**WORK INSTRUCTION:** Return every line of the data below that includes the string "ビジネス".
++++ EXERCISE INPUT ++++
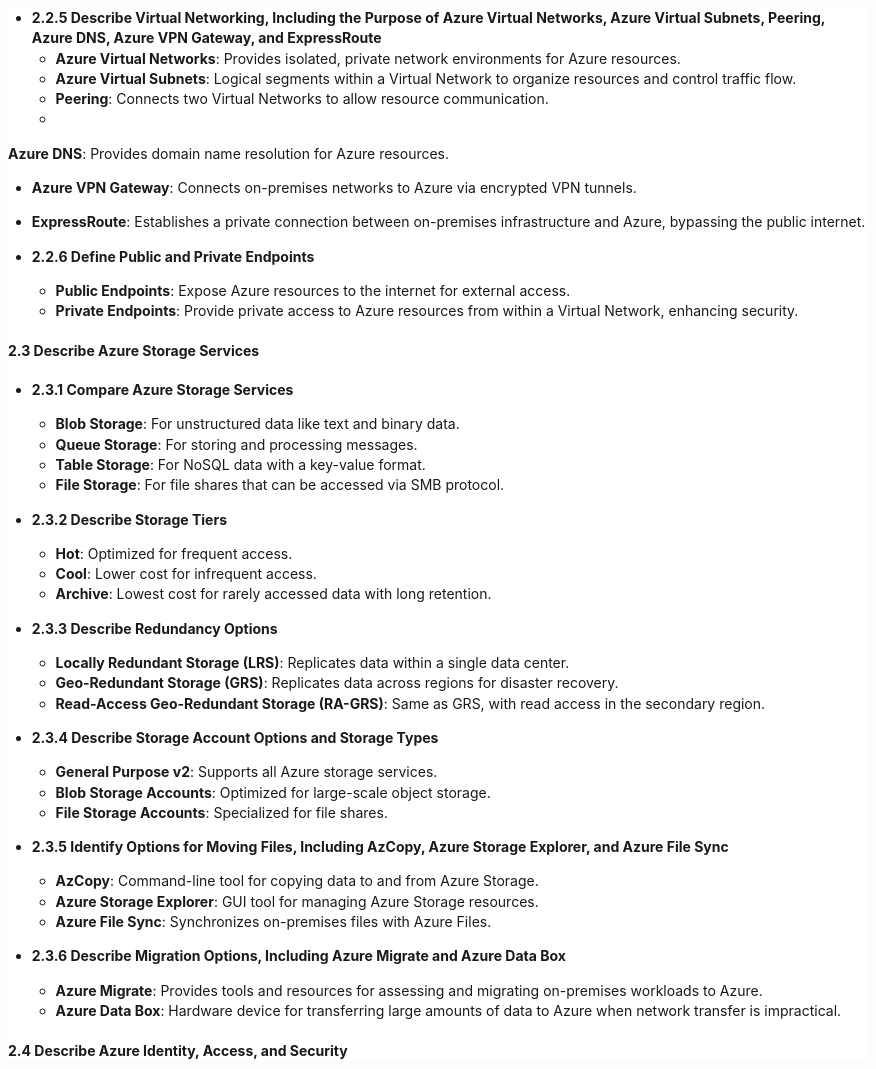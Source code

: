 - **2.2.5 Describe Virtual Networking, Including the Purpose of Azure Virtual Networks, Azure Virtual Subnets, Peering, Azure DNS, Azure VPN Gateway, and ExpressRoute**
  - **Azure Virtual Networks**: Provides isolated, private network environments for Azure resources.
  - **Azure Virtual Subnets**: Logical segments within a Virtual Network to organize resources and control traffic flow.
  - **Peering**: Connects two Virtual Networks to allow resource communication.
  -

 **Azure DNS**: Provides domain name resolution for Azure resources.
  - **Azure VPN Gateway**: Connects on-premises networks to Azure via encrypted VPN tunnels.
  - **ExpressRoute**: Establishes a private connection between on-premises infrastructure and Azure, bypassing the public internet.

- **2.2.6 Define Public and Private Endpoints**
  - **Public Endpoints**: Expose Azure resources to the internet for external access.
  - **Private Endpoints**: Provide private access to Azure resources from within a Virtual Network, enhancing security.

#### **2.3 Describe Azure Storage Services**

- **2.3.1 Compare Azure Storage Services**
  - **Blob Storage**: For unstructured data like text and binary data.
  - **Queue Storage**: For storing and processing messages.
  - **Table Storage**: For NoSQL data with a key-value format.
  - **File Storage**: For file shares that can be accessed via SMB protocol.

- **2.3.2 Describe Storage Tiers**
  - **Hot**: Optimized for frequent access.
  - **Cool**: Lower cost for infrequent access.
  - **Archive**: Lowest cost for rarely accessed data with long retention.

- **2.3.3 Describe Redundancy Options**
  - **Locally Redundant Storage (LRS)**: Replicates data within a single data center.
  - **Geo-Redundant Storage (GRS)**: Replicates data across regions for disaster recovery.
  - **Read-Access Geo-Redundant Storage (RA-GRS)**: Same as GRS, with read access in the secondary region.

- **2.3.4 Describe Storage Account Options and Storage Types**
  - **General Purpose v2**: Supports all Azure storage services.
  - **Blob Storage Accounts**: Optimized for large-scale object storage.
  - **File Storage Accounts**: Specialized for file shares.

- **2.3.5 Identify Options for Moving Files, Including AzCopy, Azure Storage Explorer, and Azure File Sync**
  - **AzCopy**: Command-line tool for copying data to and from Azure Storage.
  - **Azure Storage Explorer**: GUI tool for managing Azure Storage resources.
  - **Azure File Sync**: Synchronizes on-premises files with Azure Files.

- **2.3.6 Describe Migration Options, Including Azure Migrate and Azure Data Box**
  - **Azure Migrate**: Provides tools and resources for assessing and migrating on-premises workloads to Azure.
  - **Azure Data Box**: Hardware device for transferring large amounts of data to Azure when network transfer is impractical.

#### **2.4 Describe Azure Identity, Access, and Security**
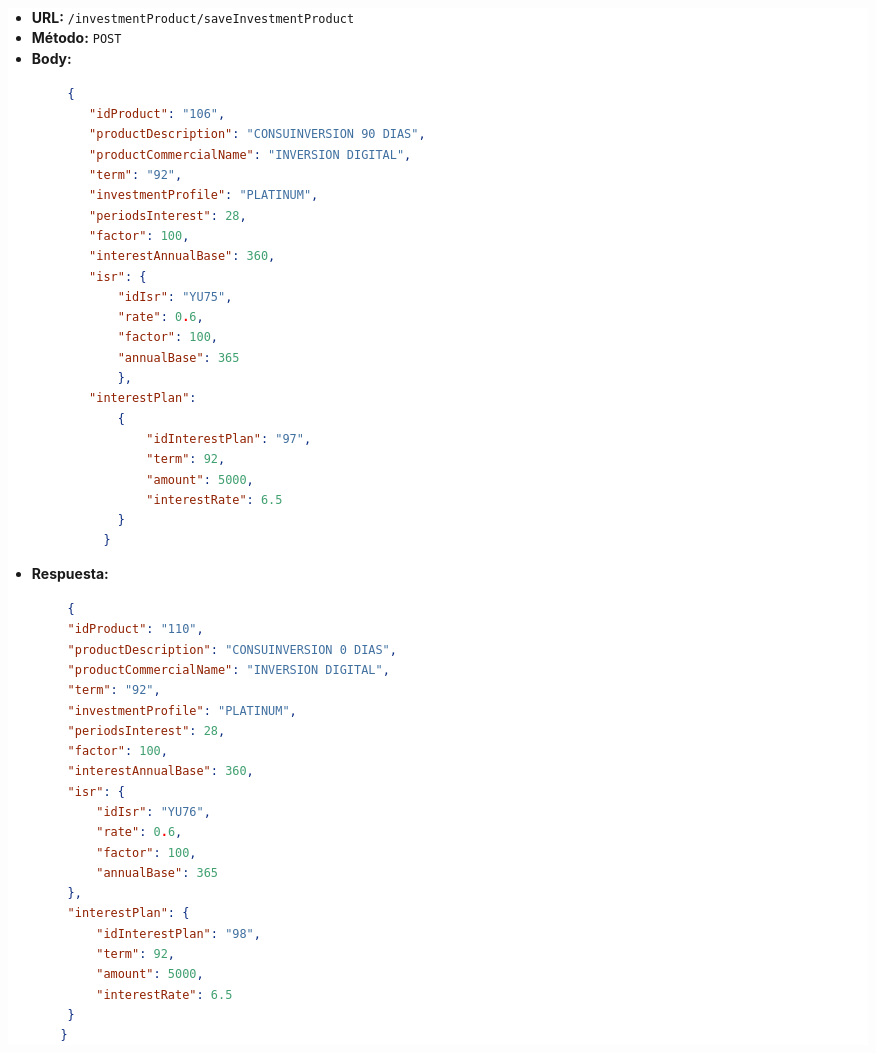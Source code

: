 - **URL:** `/investmentProduct/saveInvestmentProduct`
- **Método:** `POST`
- **Body:**
  ```json
       {
          "idProduct": "106",
          "productDescription": "CONSUINVERSION 90 DIAS",
          "productCommercialName": "INVERSION DIGITAL",
          "term": "92",
          "investmentProfile": "PLATINUM",
          "periodsInterest": 28,
          "factor": 100,
          "interestAnnualBase": 360,
          "isr": {
              "idIsr": "YU75",
              "rate": 0.6,
              "factor": 100,
              "annualBase": 365
              },
          "interestPlan":         
              {
                  "idInterestPlan": "97",
                  "term": 92,
                  "amount": 5000,
                  "interestRate": 6.5
              }
            }
  ```
- **Respuesta:**
  ```json
       {
       "idProduct": "110",
       "productDescription": "CONSUINVERSION 0 DIAS",
       "productCommercialName": "INVERSION DIGITAL",
       "term": "92",
       "investmentProfile": "PLATINUM",
       "periodsInterest": 28,
       "factor": 100,
       "interestAnnualBase": 360,
       "isr": {
           "idIsr": "YU76",
           "rate": 0.6,
           "factor": 100,
           "annualBase": 365
       },
       "interestPlan": {
           "idInterestPlan": "98",
           "term": 92,
           "amount": 5000,
           "interestRate": 6.5
       }
      }
  ```
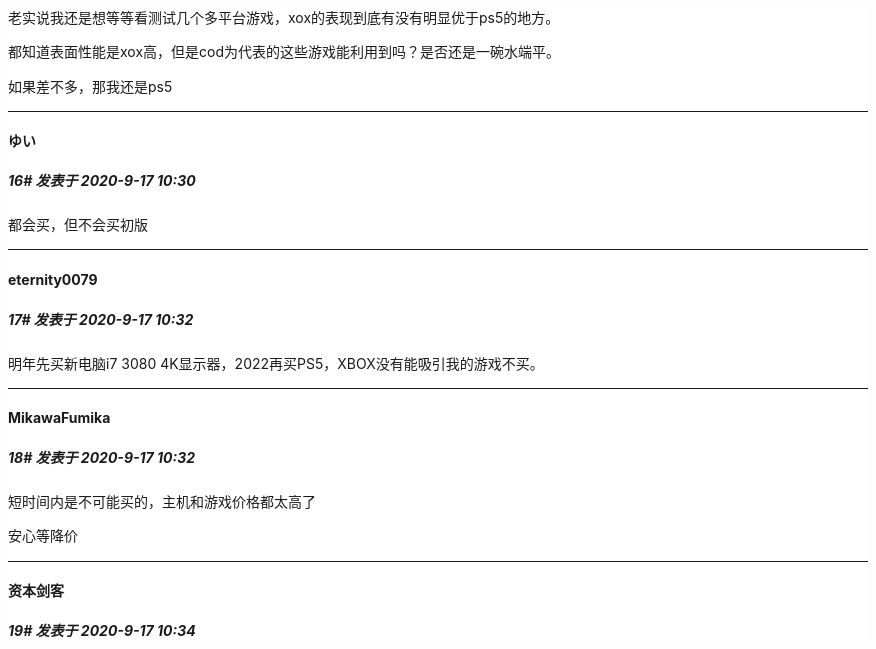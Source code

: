 


老实说我还是想等等看测试几个多平台游戏，xox的表现到底有没有明显优于ps5的地方。


都知道表面性能是xox高，但是cod为代表的这些游戏能利用到吗？是否还是一碗水端平。


如果差不多，那我还是ps5







-----

####  ゆい  
##### 16#       发表于 2020-9-17 10:30




都会买，但不会买初版







-----

####  eternity0079  
##### 17#       发表于 2020-9-17 10:32




明年先买新电脑i7 3080 4K显示器，2022再买PS5，XBOX没有能吸引我的游戏不买。







-----

####  MikawaFumika  
##### 18#       发表于 2020-9-17 10:32




短时间内是不可能买的，主机和游戏价格都太高了

安心等降价







-----

####  资本剑客  
##### 19#       发表于 2020-9-17 10:34
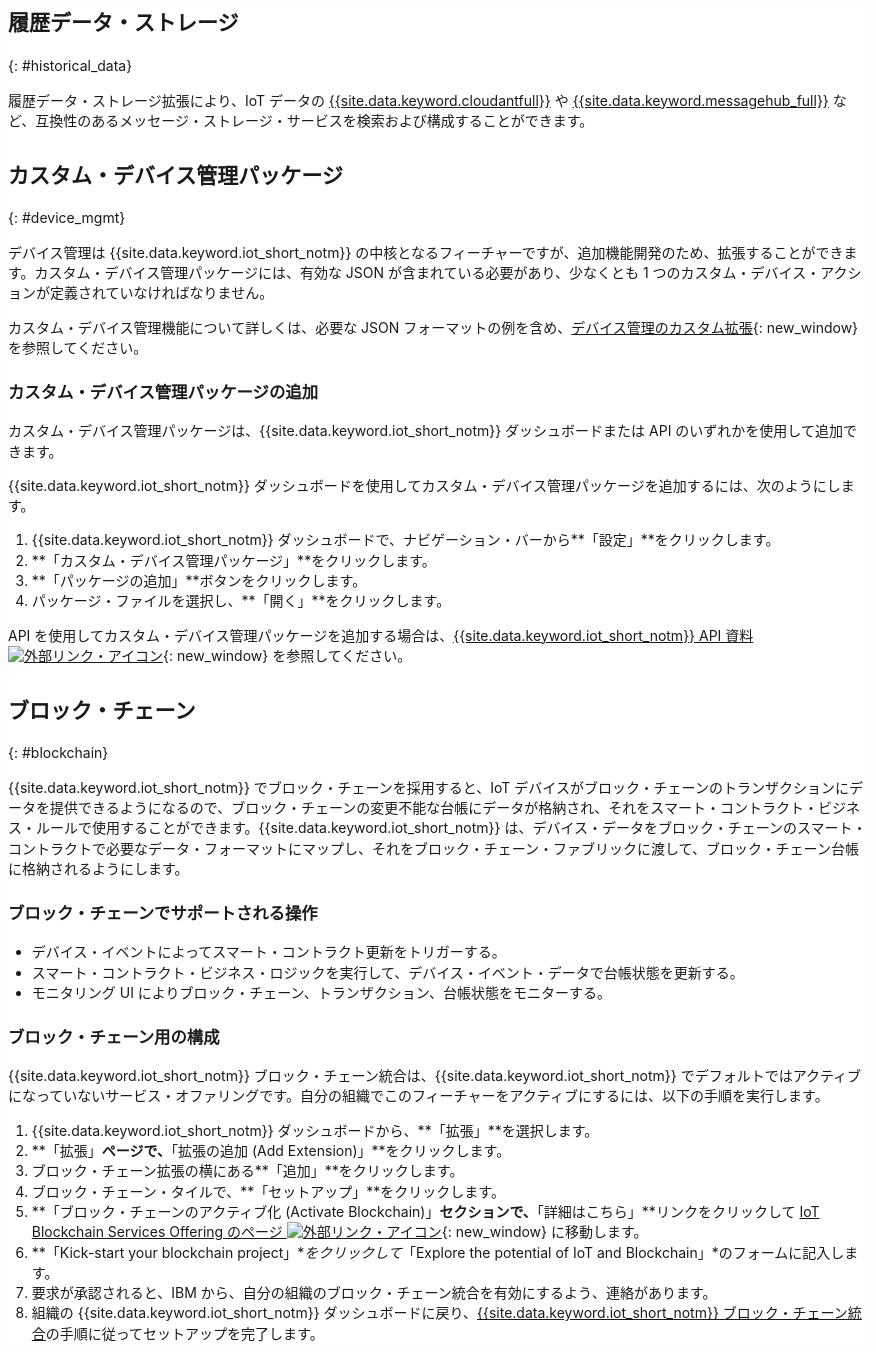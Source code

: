 ## 履歴データ・ストレージ
{: #historical_data}

履歴データ・ストレージ拡張により、IoT データの [{{site.data.keyword.cloudantfull}}](../../cloudant_connector.html) や [{{site.data.keyword.messagehub_full}}](../../message_hub.html) など、互換性のあるメッセージ・ストレージ・サービスを検索および構成することができます。

## カスタム・デバイス管理パッケージ
{: #device_mgmt}

デバイス管理は {{site.data.keyword.iot_short_notm}} の中核となるフィーチャーですが、追加機能開発のため、拡張することができます。カスタム・デバイス管理パッケージには、有効な JSON が含まれている必要があり、少なくとも 1 つのカスタム・デバイス・アクションが定義されていなければなりません。

カスタム・デバイス管理機能について詳しくは、必要な JSON フォーマットの例を含め、[デバイス管理のカスタム拡張](../../devices/device_mgmt/custom_actions.html){: new_window}を参照してください。

### カスタム・デバイス管理パッケージの追加

カスタム・デバイス管理パッケージは、{{site.data.keyword.iot_short_notm}} ダッシュボードまたは API のいずれかを使用して追加できます。

{{site.data.keyword.iot_short_notm}} ダッシュボードを使用してカスタム・デバイス管理パッケージを追加するには、次のようにします。

1. {{site.data.keyword.iot_short_notm}} ダッシュボードで、ナビゲーション・バーから**「設定」**をクリックします。
2. **「カスタム・デバイス管理パッケージ」**をクリックします。
3. **「パッケージの追加」**ボタンをクリックします。
4. パッケージ・ファイルを選択し、**「開く」**をクリックします。

API を使用してカスタム・デバイス管理パッケージを追加する場合は、[{{site.data.keyword.iot_short_notm}} API 資料 ![外部リンク・アイコン](../../../../icons/launch-glyph.svg)](https://docs.internetofthings.ibmcloud.com/swagger/v0002.html){: new_window} を参照してください。

## ブロック・チェーン
{: #blockchain}

{{site.data.keyword.iot_short_notm}} でブロック・チェーンを採用すると、IoT デバイスがブロック・チェーンのトランザクションにデータを提供できるようになるので、ブロック・チェーンの変更不能な台帳にデータが格納され、それをスマート・コントラクト・ビジネス・ルールで使用することができます。{{site.data.keyword.iot_short_notm}} は、デバイス・データをブロック・チェーンのスマート・コントラクトで必要なデータ・フォーマットにマップし、それをブロック・チェーン・ファブリックに渡して、ブロック・チェーン台帳に格納されるようにします。

### ブロック・チェーンでサポートされる操作
- デバイス・イベントによってスマート・コントラクト更新をトリガーする。
- スマート・コントラクト・ビジネス・ロジックを実行して、デバイス・イベント・データで台帳状態を更新する。
- モニタリング UI によりブロック・チェーン、トランザクション、台帳状態をモニターする。

### ブロック・チェーン用の構成

{{site.data.keyword.iot_short_notm}} ブロック・チェーン統合は、{{site.data.keyword.iot_short_notm}} でデフォルトではアクティブになっていないサービス・オファリングです。自分の組織でこのフィーチャーをアクティブにするには、以下の手順を実行します。
 1. {{site.data.keyword.iot_short_notm}} ダッシュボードから、**「拡張」**を選択します。
 2. **「拡張」**ページで、**「拡張の追加 (Add Extension)」**をクリックします。
 3. ブロック・チェーン拡張の横にある**「追加」**をクリックします。
 4. ブロック・チェーン・タイルで、**「セットアップ」**をクリックします。
 3. **「ブロック・チェーンのアクティブ化 (Activate Blockchain)」**セクションで、**「詳細はこちら」**リンクをクリックして [IoT Blockchain Services Offering のページ ![外部リンク・アイコン](../../../../icons/launch-glyph.svg)](http://www.ibm.com/internet-of-things/iot-news/announcements/private-blockchain/){: new_window} に移動します。
 4. **「Kick-start your blockchain project」**をクリックして*「Explore the potential of IoT and Blockchain」*のフォームに記入します。  
 5. 要求が承認されると、IBM から、自分の組織のブロック・チェーン統合を有効にするよう、連絡があります。
 6. 組織の {{site.data.keyword.iot_short_notm}} ダッシュボードに戻り、[{{site.data.keyword.iot_short_notm}} ブロック・チェーン統合](../../bl_blockchain_integration.html)の手順に従ってセットアップを完了します。

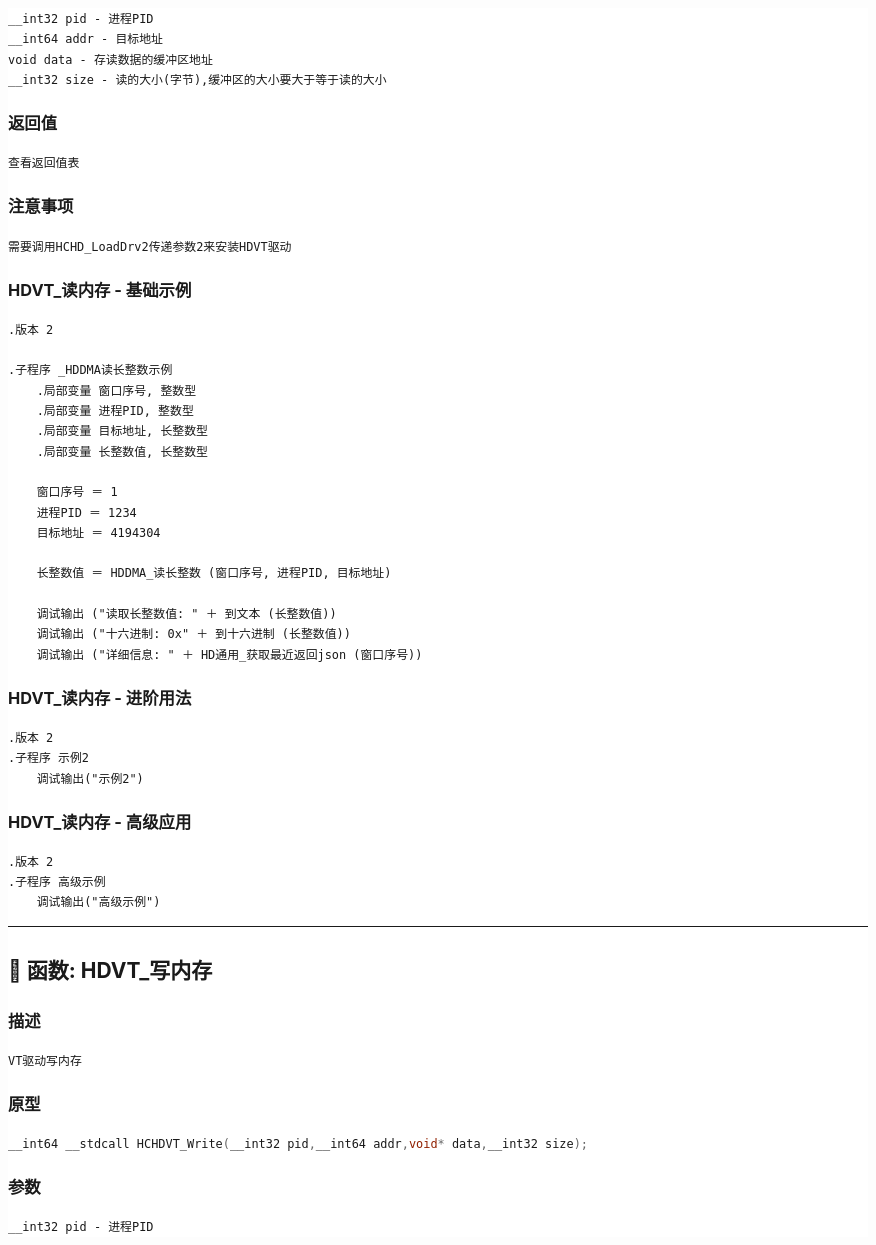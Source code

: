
 ```
__int32 pid - 进程PID
__int64 addr - 目标地址
void data - 存读数据的缓冲区地址
__int32 size - 读的大小(字节),缓冲区的大小要大于等于读的大小
```
### 返回值
```
查看返回值表
```
### 注意事项
```
需要调用HCHD_LoadDrv2传递参数2来安装HDVT驱动
```
### HDVT_读内存 - 基础示例
```e-lang
.版本 2

.子程序 _HDDMA读长整数示例
    .局部变量 窗口序号, 整数型
    .局部变量 进程PID, 整数型
    .局部变量 目标地址, 长整数型
    .局部变量 长整数值, 长整数型
    
    窗口序号 ＝ 1
    进程PID ＝ 1234
    目标地址 ＝ 4194304
    
    长整数值 ＝ HDDMA_读长整数 (窗口序号, 进程PID, 目标地址)
    
    调试输出 ("读取长整数值: " ＋ 到文本 (长整数值))
    调试输出 ("十六进制: 0x" ＋ 到十六进制 (长整数值))
    调试输出 ("详细信息: " ＋ HD通用_获取最近返回json (窗口序号))
```
### HDVT_读内存 - 进阶用法
```e-lang
.版本 2
.子程序 示例2
    调试输出("示例2")
```
### HDVT_读内存 - 高级应用
```e-lang
.版本 2
.子程序 高级示例
    调试输出("高级示例")
```

---
## 📌 函数: HDVT_写内存
### 描述
```
VT驱动写内存
```
### 原型
```cpp
__int64 __stdcall HCHDVT_Write(__int32 pid,__int64 addr,void* data,__int32 size);
```
### 参数
```
__int32 pid - 进程PID
```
++++
**RESULT BELOW:**
{{site.data.keyword.iot_short_notm}} でブロック・チェーンを採用すると、IoT デバイスがブロック・チェーンのトランザクションにデータを提供できるようになるので、ブロック・チェーンの変更不能な台帳にデータが格納され、それをスマート・コントラクト・ビジネス・ルールで使用することができます。{{site.data.keyword.iot_short_notm}} は、デバイス・データをブロック・チェーンのスマート・コントラクトで必要なデータ・フォーマットにマップし、それをブロック・チェーン・ファブリックに渡して、ブロック・チェーン台帳に格納されるようにします。
- スマート・コントラクト・ビジネス・ロジックを実行して、デバイス・イベント・データで台帳状態を更新する。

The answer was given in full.